A new book shines a spotlight on the growing issue of anti-Semitism and considers what we can do to tackle it. 

Anti-Semitism campaigners
Photo: Getty

What’s the story?

Now in its 68th year, Jewish Book Week began in 1952 and runs in London this week from Saturday 29 February to Sunday 8 March. The festival celebrates Jewish writing and features members of the community including authors and speakers, who come together to discuss some of the most important themes and issues affecting Jewish people today. 

What’s the book?

The clue is in the title. Written by New York Times writer Bari Weiss, How to Fight Anti-Semitism is a passionate call to arms against the continued global rise of anti-Jewish rhetoric and sentiment. Weiss’s trigger for the book was the 2018 attack and mass murder at a synagogue in Pittsburgh, the Tree of Life, where 11 people were killed and six injured. It was the deadliest attack on Jewish people in American history, at her childhood synagogue.

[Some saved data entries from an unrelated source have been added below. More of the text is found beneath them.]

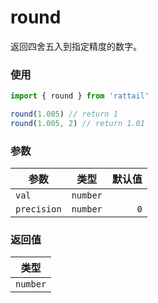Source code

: # round

返回四舍五入到指定精度的数字。

### 使用

```ts
import { round } from 'rattail'

round(1.005) // return 1
round(1.005, 2) // return 1.01
```

### 参数

| 参数        |   类型   | 默认值 |
| ----------- | :------: | -----: |
| `val`       | `number` |        |
| `precision` | `number` |    `0` |

### 返回值

|   类型   |
| :------: |
| `number` |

How to Fight Anti-Semitism collates research alongside Weiss’s own anecdotes and reflections and documents the rise in anti-Semitism and its roots while also reflecting on the present-day problems and solutions that could help eradicate it.

Weiss argues that it is not simply a problem of either the left or the right, and that the continued momentum of neo-Nazi and white supremacist ideologies is due to contemporary identity politics amplified by social media and ‘an ever-morphing conspiracy theory in which Jews play the starring role in spreading evil in the world’.

Footnote:

2019 saw anti-Semitism continue to rise across the globe and in the UK, with the Community Security Trust recording an all-time high number of incidents for the fourth year in a row.